Temperatura de secado no adecuada

En este caso, hay que tener en cuenta la temperatura ambiental, ya sea por una temperatura exterior elevada, o bien por un aumento forzado de temperatura en cabina, influyendo también en este caso la distancia de las lámparas de calor y la pieza tratada.

Tiempos de evaporación

El tiempo de evaporación entre las diferentes manos de aplicación es demasiado corto, no dando tiempo a un secado correcto en procesos de húmedo sobre húmedo. Además, puede influir también un tiempo de evaporación elevado antes del secado en horno o por infrarrojos.

Capas de pintura con excesivo espesor

La aplicación de una capa de pintura con mucho material, dando lugar a un excesivo espesor en la película de pintura, puede acarrear también la aparición de burbujas en la pieza.   

Cómo evitar que aparezcan las burbujas de disolvente

Entre los factores a tener en cuenta para evitar este defecto, destacan:

Utilizar un disolvente más lento

Lo ideal es utilizar un disolvente que nos proporcione un equilibrio entre evaporación y temperatura de cabina. Hay que tener en cuenta que a mayor temperatura deberemos utilizar un disolvente más lento.

Dar capas de pintura más ligeras

La aplicación de capas más finas y húmedas favorecerá la creación de una película de pintura más uniforme y lisa. Si además dejamos el tiempo suficiente de secado entre capas, reduciremos los riesgos.

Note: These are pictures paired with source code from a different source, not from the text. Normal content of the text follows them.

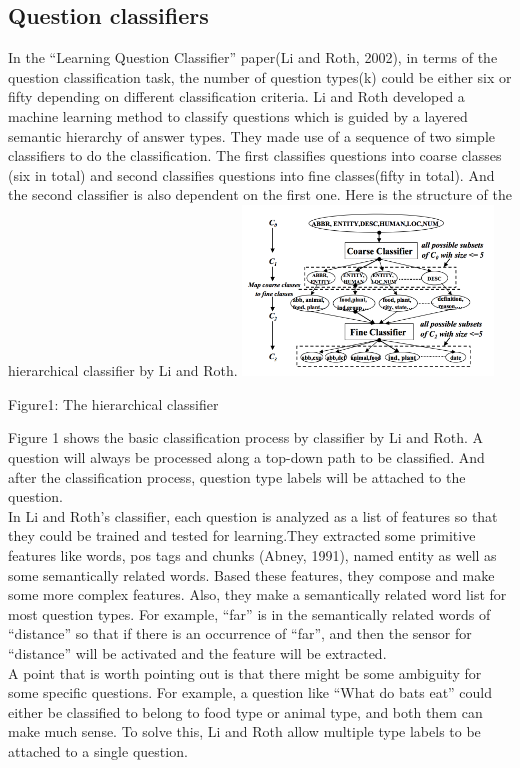 \documentclass[twoside]{article}
\begin{document}
\begin{multicols}{2}
\subsection{Question classifiers}
In the ``Learning Question Classifier'' paper(Li and Roth, 2002), in terms of the question classification task, the number of question types(k) could be either six or fifty depending on different classification criteria.  Li and Roth developed a machine learning method to classify questions which is guided by a layered semantic hierarchy of answer types. They made use of a sequence of two simple classifiers to do the classification. The first classifies questions into coarse classes (six in total) and second classifies questions into fine classes(fifty in total). And the second classifier is also dependent on the first one. Here is the structure of the hierarchical classifier by Li and Roth.
\includegraphics[width=0.5\textwidth]{structure.png}
\begin{center}
Figure1:  The hierarchical classifier 
\end{center}
Figure 1 shows the basic classification process by classifier by Li and Roth. A question will always be processed along a top-down path to be classified. And after the classification process, question type labels will be attached to the question.
\\In Li and Roth's classifier, each question is analyzed as a list of features so that they could be trained and tested for learning.They extracted some primitive features like words, pos tags and chunks (Abney, 1991), named entity as well as some semantically related words. Based these features, they compose and make some more complex features. Also, they make a semantically related word list for most question types. For example, ``far'' is in the semantically related words of ``distance'' so that if there is an occurrence of ``far'', and then the sensor for ``distance'' will be activated and the feature will be extracted.
\\A point that is worth pointing out is that there might be some ambiguity for some specific questions. For example, a question like ``What do bats eat'' could either be classified to belong to food type or animal type, and both them can make much sense. To solve this, Li and Roth allow multiple type labels to be attached to a single question.


\end{multicols}
\end{document}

Tiempos de evaporación adecuados

Es importante que el profesional deje tiempo suficiente de secado entre capas (entre 5 y 10 minutos dependiendo de la carga), e igualmente antes de darle calor, sin caer en la tentación de acortar los tiempos para ser más productivo.

Tiempo de secado recomendado

Debemos respetar el tiempo de secado y temperatura recomendado por cada fabricante, y por ende, por cada producto.

Cambios bruscos de temperatura

Un cambio brusco en la temperatura ambiental (exterior o en cabina) hace que se endurezca la película exterior de pintura. La posterior evaporación de los disolventes
retenidos en el interior hinchan y rompen esta película, formando las
características burbujas. Además una diferencia de temperatura entre la chapa y el ambiente exterior puede producir un choque térmico, provocando también la aparición de hervidos.

Cómo reparar los hervidos en pintura

Como en otros mucho casos, debemos identificar previamente el alcance del defecto de pintado. Para aparición de burbujas de pequeño tamaño y de forma superficial, seguiremos el siguiente proceso:

  • Lijaremos la zona que contenga burbujas de disolvente con una lijadora y un disco abrasivo P1500 para comenzar, incrementando el grano según necesidades. El objetivo es llegar hasta el sustrato de la pintura que no presente hervidos.
  • Si hemos conseguido quitarlos, procederemos al pulido a máquina de la pieza con un pulimento abrasivo, para posteriormente aplicar otro abrillantador.

Para hervidos de mayor tamaño, el pulido de la pieza no será suficiente ya que se seguirá marcando la forma del defecto. Para garantizar un buen acabado de la pieza, lo recomendable es volver realizar el proceso de pintado:

  • Primeramente lijamos la zona con el defecto, para posteriormente aplicar la pintura de aparejo. De esta manera, dejamos preparada la pieza para aplicar la pintura de acabado.